THE INPUT >>
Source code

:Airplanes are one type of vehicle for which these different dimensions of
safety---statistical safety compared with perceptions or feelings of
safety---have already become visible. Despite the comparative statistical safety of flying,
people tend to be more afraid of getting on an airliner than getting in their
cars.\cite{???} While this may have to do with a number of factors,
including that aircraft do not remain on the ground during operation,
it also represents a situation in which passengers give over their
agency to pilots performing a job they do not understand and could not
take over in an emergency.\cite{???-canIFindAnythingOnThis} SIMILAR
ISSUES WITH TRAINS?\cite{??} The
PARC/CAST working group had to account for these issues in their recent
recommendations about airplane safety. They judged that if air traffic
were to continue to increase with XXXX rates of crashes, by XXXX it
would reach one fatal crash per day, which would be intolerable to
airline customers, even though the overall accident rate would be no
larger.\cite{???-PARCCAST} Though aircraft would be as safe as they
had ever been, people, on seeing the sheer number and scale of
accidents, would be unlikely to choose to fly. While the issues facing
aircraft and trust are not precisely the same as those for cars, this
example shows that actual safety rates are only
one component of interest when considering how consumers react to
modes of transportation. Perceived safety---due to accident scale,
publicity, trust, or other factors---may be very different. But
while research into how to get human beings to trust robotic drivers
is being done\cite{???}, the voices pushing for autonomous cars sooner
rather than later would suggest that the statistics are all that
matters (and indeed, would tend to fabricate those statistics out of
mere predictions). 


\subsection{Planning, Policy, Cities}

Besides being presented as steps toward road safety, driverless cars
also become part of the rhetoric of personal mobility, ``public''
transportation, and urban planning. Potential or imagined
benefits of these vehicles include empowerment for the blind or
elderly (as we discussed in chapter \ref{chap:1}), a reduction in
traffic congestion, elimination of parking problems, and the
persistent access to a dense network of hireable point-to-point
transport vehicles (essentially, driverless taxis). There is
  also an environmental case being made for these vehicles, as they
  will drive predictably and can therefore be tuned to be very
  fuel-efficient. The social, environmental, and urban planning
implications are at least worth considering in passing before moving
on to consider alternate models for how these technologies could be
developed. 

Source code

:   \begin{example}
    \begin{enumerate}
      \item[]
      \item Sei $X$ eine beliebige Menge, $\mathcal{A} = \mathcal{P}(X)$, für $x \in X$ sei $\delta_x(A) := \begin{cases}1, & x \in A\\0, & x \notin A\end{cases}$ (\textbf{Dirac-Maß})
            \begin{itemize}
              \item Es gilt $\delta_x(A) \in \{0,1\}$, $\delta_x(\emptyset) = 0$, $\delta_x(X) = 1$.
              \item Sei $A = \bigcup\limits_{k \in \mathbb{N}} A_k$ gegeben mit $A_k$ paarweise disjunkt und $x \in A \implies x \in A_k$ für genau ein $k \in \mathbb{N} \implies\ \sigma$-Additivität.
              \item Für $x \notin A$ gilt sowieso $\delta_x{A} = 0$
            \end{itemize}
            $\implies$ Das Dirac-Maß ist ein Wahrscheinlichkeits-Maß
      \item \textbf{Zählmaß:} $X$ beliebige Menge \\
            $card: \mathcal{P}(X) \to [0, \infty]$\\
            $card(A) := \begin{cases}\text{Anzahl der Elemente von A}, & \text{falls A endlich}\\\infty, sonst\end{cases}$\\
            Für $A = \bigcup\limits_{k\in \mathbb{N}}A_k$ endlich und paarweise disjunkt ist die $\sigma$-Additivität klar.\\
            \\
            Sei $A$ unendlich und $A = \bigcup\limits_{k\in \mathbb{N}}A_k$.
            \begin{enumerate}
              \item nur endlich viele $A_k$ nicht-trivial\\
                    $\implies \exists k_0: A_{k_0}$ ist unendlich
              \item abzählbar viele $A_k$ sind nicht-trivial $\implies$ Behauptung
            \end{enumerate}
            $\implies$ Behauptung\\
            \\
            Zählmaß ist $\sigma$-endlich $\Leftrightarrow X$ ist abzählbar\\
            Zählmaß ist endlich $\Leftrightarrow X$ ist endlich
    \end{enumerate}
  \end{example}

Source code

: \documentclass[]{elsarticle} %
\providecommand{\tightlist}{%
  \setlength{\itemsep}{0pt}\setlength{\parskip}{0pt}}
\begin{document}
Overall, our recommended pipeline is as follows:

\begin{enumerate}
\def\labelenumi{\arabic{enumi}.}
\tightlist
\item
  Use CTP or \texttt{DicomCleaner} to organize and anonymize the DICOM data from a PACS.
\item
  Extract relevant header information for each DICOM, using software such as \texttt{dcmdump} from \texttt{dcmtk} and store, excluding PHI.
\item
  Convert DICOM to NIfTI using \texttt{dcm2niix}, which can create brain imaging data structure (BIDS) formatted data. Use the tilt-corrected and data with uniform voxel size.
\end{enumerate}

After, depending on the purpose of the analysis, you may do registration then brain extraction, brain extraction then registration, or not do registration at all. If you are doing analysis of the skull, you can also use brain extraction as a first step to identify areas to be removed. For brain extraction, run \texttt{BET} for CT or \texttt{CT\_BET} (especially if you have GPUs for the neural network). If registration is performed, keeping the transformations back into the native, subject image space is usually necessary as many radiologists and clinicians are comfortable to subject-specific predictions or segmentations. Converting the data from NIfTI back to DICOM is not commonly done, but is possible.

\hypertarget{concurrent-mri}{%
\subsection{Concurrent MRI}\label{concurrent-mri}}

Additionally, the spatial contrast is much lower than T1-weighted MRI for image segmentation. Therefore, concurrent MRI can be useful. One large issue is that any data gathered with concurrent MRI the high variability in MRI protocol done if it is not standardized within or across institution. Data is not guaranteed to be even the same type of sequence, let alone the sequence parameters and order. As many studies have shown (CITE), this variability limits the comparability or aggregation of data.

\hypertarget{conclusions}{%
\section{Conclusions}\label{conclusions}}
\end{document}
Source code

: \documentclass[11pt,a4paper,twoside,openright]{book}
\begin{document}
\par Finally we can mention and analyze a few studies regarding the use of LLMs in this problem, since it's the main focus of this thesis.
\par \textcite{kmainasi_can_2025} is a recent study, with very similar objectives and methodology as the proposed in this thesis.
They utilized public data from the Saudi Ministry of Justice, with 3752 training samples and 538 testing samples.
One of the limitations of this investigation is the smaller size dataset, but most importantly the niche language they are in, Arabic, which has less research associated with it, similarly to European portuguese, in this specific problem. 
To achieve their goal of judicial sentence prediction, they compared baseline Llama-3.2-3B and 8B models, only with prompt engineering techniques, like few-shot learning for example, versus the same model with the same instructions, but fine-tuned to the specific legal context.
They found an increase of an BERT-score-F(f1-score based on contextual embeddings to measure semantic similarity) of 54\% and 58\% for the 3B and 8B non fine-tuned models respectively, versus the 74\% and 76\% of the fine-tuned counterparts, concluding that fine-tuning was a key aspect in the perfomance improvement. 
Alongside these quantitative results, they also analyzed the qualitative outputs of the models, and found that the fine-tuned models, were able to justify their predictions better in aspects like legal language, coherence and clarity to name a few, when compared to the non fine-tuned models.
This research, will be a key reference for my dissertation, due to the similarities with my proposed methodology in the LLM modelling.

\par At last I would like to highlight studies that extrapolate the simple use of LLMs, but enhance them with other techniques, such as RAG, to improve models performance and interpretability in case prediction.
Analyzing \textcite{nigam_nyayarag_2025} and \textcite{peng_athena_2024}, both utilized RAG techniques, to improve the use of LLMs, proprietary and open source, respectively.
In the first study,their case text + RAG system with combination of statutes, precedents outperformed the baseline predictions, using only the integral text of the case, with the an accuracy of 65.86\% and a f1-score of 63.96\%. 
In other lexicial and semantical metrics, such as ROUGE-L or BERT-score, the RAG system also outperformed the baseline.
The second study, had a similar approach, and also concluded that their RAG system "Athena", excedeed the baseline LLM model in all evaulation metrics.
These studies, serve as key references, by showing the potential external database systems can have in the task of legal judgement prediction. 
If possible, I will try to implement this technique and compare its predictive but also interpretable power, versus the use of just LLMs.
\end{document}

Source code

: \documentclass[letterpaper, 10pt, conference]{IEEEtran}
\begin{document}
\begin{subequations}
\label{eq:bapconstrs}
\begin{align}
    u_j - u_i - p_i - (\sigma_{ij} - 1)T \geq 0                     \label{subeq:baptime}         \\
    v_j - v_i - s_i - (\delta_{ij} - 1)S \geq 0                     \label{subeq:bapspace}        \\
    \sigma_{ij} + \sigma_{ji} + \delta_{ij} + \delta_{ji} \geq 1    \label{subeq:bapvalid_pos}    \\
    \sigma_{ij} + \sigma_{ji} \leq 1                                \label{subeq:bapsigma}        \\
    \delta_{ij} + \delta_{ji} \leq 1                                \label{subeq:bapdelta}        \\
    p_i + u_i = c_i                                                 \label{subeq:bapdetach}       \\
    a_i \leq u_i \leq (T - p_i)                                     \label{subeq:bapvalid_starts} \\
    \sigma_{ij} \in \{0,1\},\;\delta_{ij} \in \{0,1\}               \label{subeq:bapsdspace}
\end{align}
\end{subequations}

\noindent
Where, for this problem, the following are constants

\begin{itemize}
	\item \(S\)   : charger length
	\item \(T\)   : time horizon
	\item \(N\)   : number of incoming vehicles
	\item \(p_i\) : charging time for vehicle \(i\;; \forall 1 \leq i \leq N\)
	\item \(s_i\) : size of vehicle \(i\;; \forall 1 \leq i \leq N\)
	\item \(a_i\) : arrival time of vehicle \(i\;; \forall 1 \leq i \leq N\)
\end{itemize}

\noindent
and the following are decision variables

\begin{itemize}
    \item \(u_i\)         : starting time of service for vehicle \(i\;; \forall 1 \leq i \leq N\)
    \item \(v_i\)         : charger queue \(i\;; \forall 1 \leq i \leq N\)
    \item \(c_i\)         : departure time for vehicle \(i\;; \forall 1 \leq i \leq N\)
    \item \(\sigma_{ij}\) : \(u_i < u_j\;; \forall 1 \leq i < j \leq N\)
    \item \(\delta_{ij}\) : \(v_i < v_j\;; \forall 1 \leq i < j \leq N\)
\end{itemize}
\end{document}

THE PROBLEM >>
Which lines above carry the string "subsection"? Copy those lines.

RESULT OF THE EXERCISE >>
\subsection{Planning, Policy, Cities}
\subsection{Concurrent MRI}\label{concurrent-mri}}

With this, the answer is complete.